Stored data entries:
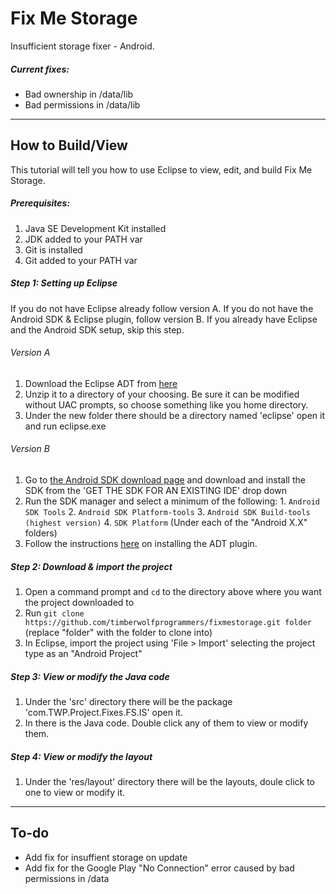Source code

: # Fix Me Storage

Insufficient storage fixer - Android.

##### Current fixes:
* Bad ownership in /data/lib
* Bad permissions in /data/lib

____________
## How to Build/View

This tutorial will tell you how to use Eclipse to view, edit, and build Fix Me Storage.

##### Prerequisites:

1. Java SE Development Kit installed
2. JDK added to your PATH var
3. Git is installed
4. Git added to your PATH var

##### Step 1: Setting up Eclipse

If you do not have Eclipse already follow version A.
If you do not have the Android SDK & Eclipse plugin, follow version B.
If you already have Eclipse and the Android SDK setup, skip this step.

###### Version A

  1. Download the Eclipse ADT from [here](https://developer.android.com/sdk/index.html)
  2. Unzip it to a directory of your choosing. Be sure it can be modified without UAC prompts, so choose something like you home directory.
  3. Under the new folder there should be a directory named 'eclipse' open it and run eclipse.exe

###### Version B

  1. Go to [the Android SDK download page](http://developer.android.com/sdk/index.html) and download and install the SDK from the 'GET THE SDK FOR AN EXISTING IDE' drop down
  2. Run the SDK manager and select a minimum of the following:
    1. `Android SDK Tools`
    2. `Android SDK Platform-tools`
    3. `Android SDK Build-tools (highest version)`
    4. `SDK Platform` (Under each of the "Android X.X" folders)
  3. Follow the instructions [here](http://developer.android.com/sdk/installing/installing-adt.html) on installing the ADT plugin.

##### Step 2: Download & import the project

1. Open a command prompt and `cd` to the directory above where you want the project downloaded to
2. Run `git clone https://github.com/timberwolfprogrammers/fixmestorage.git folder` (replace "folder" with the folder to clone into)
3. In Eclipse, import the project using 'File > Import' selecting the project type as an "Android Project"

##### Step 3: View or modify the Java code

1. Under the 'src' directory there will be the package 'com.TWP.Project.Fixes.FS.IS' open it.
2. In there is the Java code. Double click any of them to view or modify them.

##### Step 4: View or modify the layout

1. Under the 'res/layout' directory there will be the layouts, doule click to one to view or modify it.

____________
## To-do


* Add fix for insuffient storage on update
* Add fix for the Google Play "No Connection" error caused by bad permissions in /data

* * *

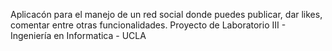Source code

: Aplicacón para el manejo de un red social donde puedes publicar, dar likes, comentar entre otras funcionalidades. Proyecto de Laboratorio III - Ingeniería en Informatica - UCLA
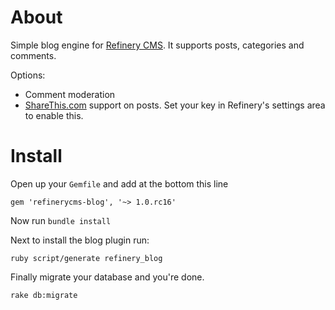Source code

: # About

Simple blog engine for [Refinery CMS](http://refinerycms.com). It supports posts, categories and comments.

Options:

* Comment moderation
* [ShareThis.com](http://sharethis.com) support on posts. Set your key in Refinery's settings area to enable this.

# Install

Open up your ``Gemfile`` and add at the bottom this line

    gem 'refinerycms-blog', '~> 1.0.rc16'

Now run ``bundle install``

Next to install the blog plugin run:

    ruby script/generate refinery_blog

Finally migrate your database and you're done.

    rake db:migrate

---

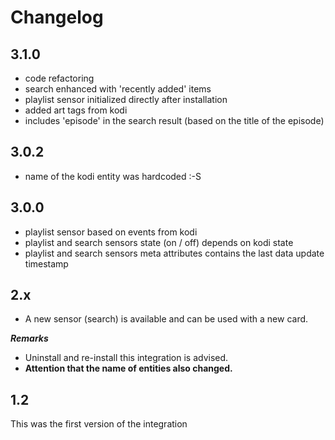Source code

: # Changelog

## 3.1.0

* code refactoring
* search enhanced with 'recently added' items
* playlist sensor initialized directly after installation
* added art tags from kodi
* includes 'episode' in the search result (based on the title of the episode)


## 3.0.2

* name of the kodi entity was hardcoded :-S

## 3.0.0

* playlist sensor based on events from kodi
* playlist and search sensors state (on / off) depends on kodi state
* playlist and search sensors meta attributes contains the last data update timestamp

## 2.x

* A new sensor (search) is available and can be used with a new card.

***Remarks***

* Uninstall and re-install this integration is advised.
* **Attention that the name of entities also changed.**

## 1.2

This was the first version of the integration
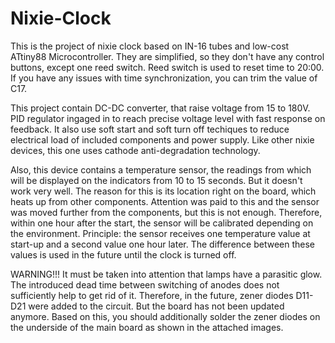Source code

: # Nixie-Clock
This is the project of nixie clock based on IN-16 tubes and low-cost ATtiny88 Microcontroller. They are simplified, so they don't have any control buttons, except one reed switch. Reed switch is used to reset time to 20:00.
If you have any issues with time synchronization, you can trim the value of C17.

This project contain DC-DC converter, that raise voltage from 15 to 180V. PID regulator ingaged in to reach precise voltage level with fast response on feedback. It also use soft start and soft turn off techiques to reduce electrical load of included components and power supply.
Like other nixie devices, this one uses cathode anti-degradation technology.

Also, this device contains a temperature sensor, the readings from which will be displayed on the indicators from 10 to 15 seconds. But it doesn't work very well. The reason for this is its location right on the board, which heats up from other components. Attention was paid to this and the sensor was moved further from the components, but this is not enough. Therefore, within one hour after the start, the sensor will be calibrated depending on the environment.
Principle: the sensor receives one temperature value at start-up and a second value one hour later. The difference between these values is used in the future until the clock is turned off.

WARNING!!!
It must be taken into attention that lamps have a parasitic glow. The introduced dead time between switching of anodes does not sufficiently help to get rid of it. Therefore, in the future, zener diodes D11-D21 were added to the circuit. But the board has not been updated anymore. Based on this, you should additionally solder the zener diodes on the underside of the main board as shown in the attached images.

# Work order:
In the records above, find each line with the word "migrate" and copy it.

# Written solution:
Finally migrate your database and you're done.
    rake db:migrate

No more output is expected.